Eu já tive muito preconceito com ele, já tive muitas coisas em relação a ele, me chateava muito… no início, então, que eu não entendia tão bem… e aí agora tento melhorar esses meus pensamentos sobre ele, porque eu achava assim “gente, como pode? A pessoa ganha o Bolsa Família e não vem aqui. Ela não trabalha, ela tem que vir aqui”. Aí eu comecei a aprender que não, ela pode trabalhar e ter Bolsa Família, porque dependendo da renda dividido pro tanto de gente, dá pra ter as duas coisas... [...] (E04).

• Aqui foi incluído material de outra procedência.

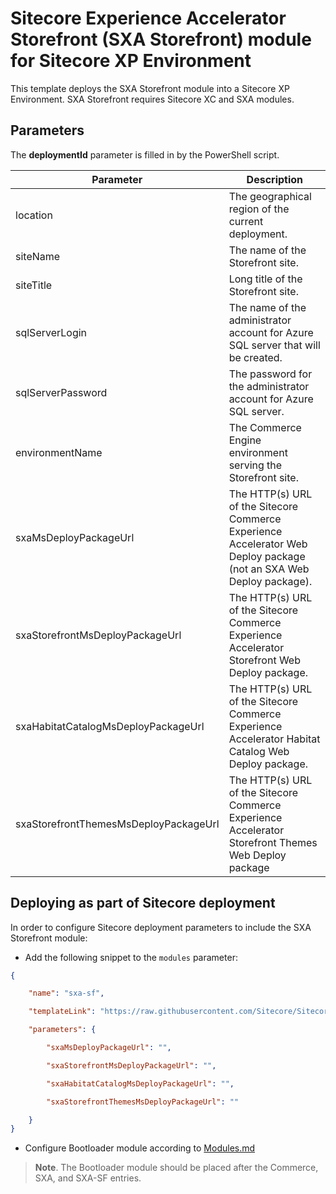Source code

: # Sitecore Experience Accelerator Storefront (SXA Storefront) module for Sitecore XP Environment


This template deploys the SXA Storefront module into a Sitecore XP Environment. SXA Storefront requires Sitecore XC and SXA modules.  

## Parameters

The **deploymentId** parameter is filled in by the PowerShell script.

| Parameter                                    | Description
-----------------------------------------------|------------------------------------------------
| location                                     | The geographical region of the current deployment.
| siteName                                     | The name of the Storefront site.
| siteTitle                                    | Long title of the Storefront site.
| sqlServerLogin                               | The name of the administrator account for Azure SQL server that will be created.
| sqlServerPassword                            | The password for the administrator account for Azure SQL server.
| environmentName                              | The Commerce Engine environment serving the Storefront site.
| sxaMsDeployPackageUrl                        | The HTTP(s) URL of the Sitecore Commerce Experience Accelerator Web Deploy package (not an SXA Web Deploy package).
| sxaStorefrontMsDeployPackageUrl              | The HTTP(s) URL of the Sitecore Commerce Experience Accelerator Storefront Web Deploy package.
| sxaHabitatCatalogMsDeployPackageUrl          | The HTTP(s) URL of the Sitecore Commerce Experience Accelerator Habitat Catalog Web Deploy package.
| sxaStorefrontThemesMsDeployPackageUrl        | The HTTP(s) URL of the Sitecore Commerce Experience Accelerator Storefront Themes Web Deploy package


## Deploying as part of Sitecore deployment

In order to configure Sitecore deployment parameters to include the SXA Storefront module:

* Add the following snippet to the `modules` parameter:

```JSON
{

    "name": "sxa-sf",

    "templateLink": "https://raw.githubusercontent.com/Sitecore/Sitecore-Azure-Quickstart-Templates/master/SXA%20Storefront%201.0/azuredeploy.json",

    "parameters": {

        "sxaMsDeployPackageUrl": "",

        "sxaStorefrontMsDeployPackageUrl": "",

        "sxaHabitatCatalogMsDeployPackageUrl": "",

        "sxaStorefrontThemesMsDeployPackageUrl": ""

    }
}
```

* Configure Bootloader module according to [Modules.md](../../MODULES.md)
> **Note**. The Bootloader module should be placed after the Commerce, SXA, and SXA-SF entries.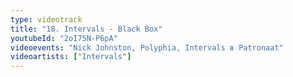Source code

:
 ```yaml
---
type: videotrack
title: "18. Intervals - Black Box"
youtubeId: "2oI75N-P6pA"
videoevents: "Nick Johnston, Polyphia, Intervals в Patronaat"
videoartists: ["Intervals"]
---
```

Se há dissensos, entre os profissionais da Clínica, sobre os efeitos do Programa na redução de desigualdades e os limites das ações de acompanhamento para mudanças nos padrões de cuidado em saúde, entre os beneficiários entrevistados majoritariamente há o reconhecimento de que o benefício “ajuda”, ainda que não seja suficiente. É sobre estes que os mecanismos gerativos de reprodução das desigualdades são os mais sentidos e identificáveis nas trajetórias e experiência de vida. Esses mecanismos gerativos de reprodução operam a partir das dinâmicas de gênero (“os beneficiários” representam uma população quase que exclusivamente feminina), de raça e de classe; do colonialismo (entendido aqui a partir da teoria decolonial18) e do próprio capitalismo19, se é que é possível separá-las. As titulares do benefício entrevistadas expressam a experiência de viver em território onde a violência contribui para o isolamento e as oportunidades de inserção no mercado de trabalho formal são raras, cabendo ao cuidado com a família um dos principais projetos de vida. Grande parte reconhece a importância do benefício: porque complementa a renda da família ou porque é a única fonte de renda regular. O cuidado à saúde se materializa no cotidiano da Clínica e não só no cumprimento das condicionalidades.

Considerações finais

Aoadotar o realismo crítico, conclui-se que os cuidados em saúde, oferecidos no âmbito das condicionalidades, são reconhecidos como limitados, uma vez que as famílias – em suas multiplicidades de configurações – inserem-se em contextos sociais de relações vulnerabilizadas. Nesse contexto, apresentam condições de saúde decorrentes desta situação: moradia precária e sem saneamento; baixa escolaridade; renda inexistente ou insuficiente; sobrecarga das mulheres, em geral jovens e negras; manutenção dos ciclos intergeracionais de pobreza. Apesar do dissenso sobre o alcance do benefício para as famílias, é reconhecida a necessidade da transferência de renda como um mecanismo social necessário para a melhoria das condições de vida, uma vez que viabiliza o acesso a serviços (educação, saúde e assistência) e mercadorias. A clínica e a ESF são percebidas como um recurso fundamental dado que o benefício é visto como de pequeno valor, mesmo entre os mais pobres, o que reforça a idéia da “ajuda”.

Conclui-se que os três domínios da realidade estratificada contribuem para compreender o alcance dos programas: as experiências em conceber o que é a saúde de maneira não dissociada entre o biológico e o social; os programas que geram ações e mudanças, tais como o PBF e a ESF, e as estruturas invisíveis e em constante movimento que incidem sobre a permanência e o aumento das desigualdades, especialmente junto a determinados grupos sociais.